The implications of this poetics is felt throughout his work. But during the late 1960s and early 1970s, Raworth seems to have been working through, at times in quite a tortured way, the implications of wishing to expand his range, in serial texts that became less immediately phenomenological and more imbedded in the language as it is produced. They are more meditative, more logopoetic, in Pound's sense, of the intellect moving among words. They are at once more self-referential, and self-definitional. ‘Tracking (notes)’ states

                        we

                                    are

                                                now


This questions the assumptions ordinarily placed upon the plural personal pronoun, the important verb ‘to be’, and upon the nature of time. The last of these haunts a number of these works of the early 1970s, not least of all because spontaneity and process raise issues about temporality. The poem seems to be asking where ‘are we now?’ an issue that pervades the prose passages, in more social and aesthetic terms:

things of your time are influenced by the past. the artist can only go on from there and see the situation as it is: anything else is distortion.....i stick with de Kooning saying ‘i influence the past’ - and it is not important for the work of a time to be available in the mass media of its time: think of dickens on film, dostoyevsky on radio.

The past is only activated by, realized in, the present (‘what's done/is’ as another of the brief poems has it). Raworth reverses, and makes egalitarian, Pound's notion that artists are the ‘antennae of the race’, not in some reductive suggestion that everybody is an artist, but that the required nature of education is to open everybody to the age's aesthetic messages, whatever the medium:

within everyone is an antenna sensitive to the messages of the time: art is beamed to these antennae. education should tune them : instead they are smothered with phony ‘learning’. the past has no messages (yes it has - whispering smith’s harmonica and a dog howling in the night).

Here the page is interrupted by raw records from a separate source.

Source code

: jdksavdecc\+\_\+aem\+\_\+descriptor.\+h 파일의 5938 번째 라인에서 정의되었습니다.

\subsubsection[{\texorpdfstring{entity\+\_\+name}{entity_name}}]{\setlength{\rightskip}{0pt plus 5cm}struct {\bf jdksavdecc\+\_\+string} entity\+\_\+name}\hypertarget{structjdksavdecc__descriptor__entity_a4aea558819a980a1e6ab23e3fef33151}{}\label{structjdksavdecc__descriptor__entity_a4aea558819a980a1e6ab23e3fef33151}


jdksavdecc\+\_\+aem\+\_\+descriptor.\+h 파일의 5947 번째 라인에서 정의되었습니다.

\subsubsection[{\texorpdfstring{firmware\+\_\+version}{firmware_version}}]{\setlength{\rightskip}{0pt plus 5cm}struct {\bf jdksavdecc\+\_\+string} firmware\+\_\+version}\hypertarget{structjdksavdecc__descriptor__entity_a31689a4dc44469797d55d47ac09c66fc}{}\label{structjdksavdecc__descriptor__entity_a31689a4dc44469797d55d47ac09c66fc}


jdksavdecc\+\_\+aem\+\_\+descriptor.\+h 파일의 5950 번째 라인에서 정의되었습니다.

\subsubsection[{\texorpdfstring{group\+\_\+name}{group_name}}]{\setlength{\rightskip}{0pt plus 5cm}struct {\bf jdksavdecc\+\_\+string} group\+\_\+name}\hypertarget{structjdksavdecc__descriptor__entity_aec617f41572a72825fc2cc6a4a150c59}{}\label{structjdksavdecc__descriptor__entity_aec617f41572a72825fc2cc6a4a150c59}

Characteristically, Raworth cancels his own arrogance when it threatens to elevate the ‘now’; the non-Proustian anti-epiphany of the narrator’s memory is comic but decisive. We also face a revision of his earlier insistence upon the intuitive as against the intellectual (or intelligence), as long as we recall that inert factual learning, or research, is different from the vitality of the ‘beamed’ art.

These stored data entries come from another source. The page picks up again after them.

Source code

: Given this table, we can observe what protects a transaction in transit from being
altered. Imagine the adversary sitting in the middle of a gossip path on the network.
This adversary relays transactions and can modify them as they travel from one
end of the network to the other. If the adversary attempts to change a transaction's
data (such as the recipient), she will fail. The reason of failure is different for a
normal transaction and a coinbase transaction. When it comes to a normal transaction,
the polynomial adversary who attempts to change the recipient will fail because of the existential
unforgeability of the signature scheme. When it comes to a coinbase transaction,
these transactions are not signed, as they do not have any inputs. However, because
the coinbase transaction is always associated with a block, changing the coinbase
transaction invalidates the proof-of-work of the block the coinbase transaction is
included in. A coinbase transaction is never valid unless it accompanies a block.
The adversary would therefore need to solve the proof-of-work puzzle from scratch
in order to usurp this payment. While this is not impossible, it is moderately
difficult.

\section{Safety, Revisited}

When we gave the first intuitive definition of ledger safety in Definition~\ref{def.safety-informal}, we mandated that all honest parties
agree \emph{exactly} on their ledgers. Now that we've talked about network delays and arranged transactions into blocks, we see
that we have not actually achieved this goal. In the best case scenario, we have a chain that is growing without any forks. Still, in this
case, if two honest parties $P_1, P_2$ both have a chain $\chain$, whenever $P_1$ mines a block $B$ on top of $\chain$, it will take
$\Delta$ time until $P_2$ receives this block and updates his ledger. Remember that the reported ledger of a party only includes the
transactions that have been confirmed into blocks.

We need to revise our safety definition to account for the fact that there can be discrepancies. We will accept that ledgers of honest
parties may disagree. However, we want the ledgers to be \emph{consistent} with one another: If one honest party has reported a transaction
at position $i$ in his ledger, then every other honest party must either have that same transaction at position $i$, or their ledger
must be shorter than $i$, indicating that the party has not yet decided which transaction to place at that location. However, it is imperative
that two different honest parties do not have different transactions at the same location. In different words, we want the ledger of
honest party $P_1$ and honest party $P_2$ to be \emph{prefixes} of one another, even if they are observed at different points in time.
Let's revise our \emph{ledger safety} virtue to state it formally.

not rejecting knowledge but what (as in research) passes for knowledge and is but an illusion. the words (knowledge, intelligent etc.) must be redefined, or new words coined.

In a slightly later sequence, ‘The Conscience of a Conservative’, one section reads:

imagine
being
but not
knowing

The ironic impossibility of imagining a state of non-knowing without some knowledge of the imaginary and of the concept of being is not stated but felt in the segmented lineation. Amid these ‘snapshots that are interiorized both in their presentation of experience and their dissection of the phrase or even the single word’, as Geoffrey Ward puts it, the prose meditations on poetics implicitly demonstrate the inadequacy of the notational mode which they interrupt. They interrogate the difficulties of poetic expression in a world in which the discursive is undercut by the speed of contemporary technology and in which development of ideas is replaced by immediacy of image. Yet even the famous ideogrammic method of the juxtaposition of fragments, of Pound, which serves Lee Harwood well in The Long Black Veil, for example, is rejected:

the connections (or connectives) no longer work - so how to build the long poem everyone is straining for? (the synopsis is enough for a quick mind now (result of film?) you can't pad out the book).

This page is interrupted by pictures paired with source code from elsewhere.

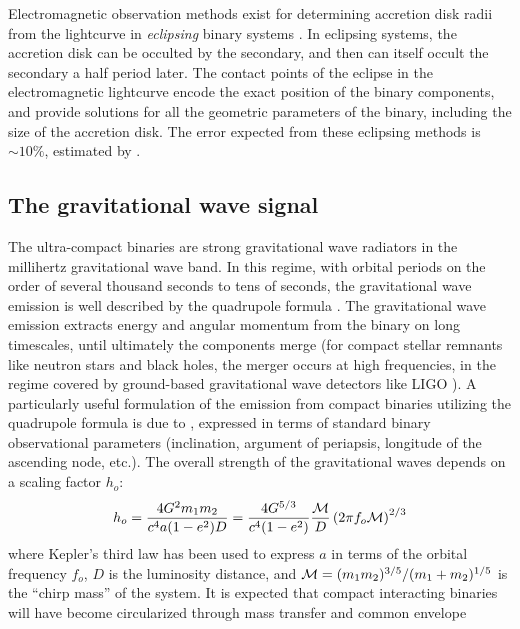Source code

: \documentclass[preprint2]{aastex}
\begin{document}
Electromagnetic observation methods exist for determining accretion
disk radii from the lightcurve in \textit{eclipsing} binary systems
\citep{Ritter1980,Sulkanen81}.  In eclipsing systems, the accretion
disk can be occulted by the secondary, and then can itself occult the
secondary a half period later.  The contact points of the eclipse in
the electromagnetic lightcurve encode the exact position of the
binary components, and provide solutions for all the geometric
parameters of the binary, including the size of the accretion disk.
The error expected from these eclipsing methods is $\sim 10\%$,
estimated by \citet{1981ApJ...244..579S}.

\subsection{The gravitational wave signal}\label{sub.gwSignals}
The ultra-compact binaries are strong gravitational wave radiators in
the millihertz gravitational wave band.  In this regime, with orbital
periods on the order of several thousand seconds to tens of seconds,
the gravitational wave emission is well described by the quadrupole
formula \citep{PM,PM63}.  The gravitational wave emission extracts
energy and angular momentum from the binary on long timescales, until
ultimately the components merge (for compact stellar remnants like
neutron stars and black holes, the merger occurs at high frequencies,
in the regime covered by ground-based gravitational wave detectors
like LIGO \citep{ligoStatus2010}).  A particularly useful formulation
of the emission from compact binaries utilizing the quadrupole
formula is due to \citep{WahlquistBinary}, expressed in terms of
standard binary observational parameters (inclination, argument of
periapsis, longitude of the ascending node, etc.).  The overall
strength of the gravitational waves depends on a scaling factor
$h_{o}$:
\begin{equation}
	h_{o} = \frac{4G^{2}m_{1}m_{2}}{c^{4}a(1 - e^{2})D} =
	\frac{4G^{5/3}}{c^{4}(1-e^{2})}\frac{{\cal M}}{D}\left(2
	\pi f_{o} {\cal M}\right)^{2/3}
    \label{eqn.scalingAmplitude}
\end{equation}
where Kepler's third law has been used to express $a$ in terms of the
orbital frequency $f_{o}$, $D$ is the luminosity distance, and ${\cal
M} = (m_{1}m_{2})^{3/5}/(m_{1} + m_{2})^{1/5}$ is the ``chirp mass''
of the system.  It is expected that compact interacting binaries will
have become circularized through mass transfer and common envelope
\end{document}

That celerity and quickness might be part of the answer rather than the problem for Raworth is intuited:

                        all week I’ve (week) felt
                        the speed of writing
                        explanation rejects my advance


Practice, this implies, outstrips explanatory poetics (if there can be such a thing) but it also recognizes that velocity as a scriptural equivalent of mental celerity might ground the poetics of what is to one side.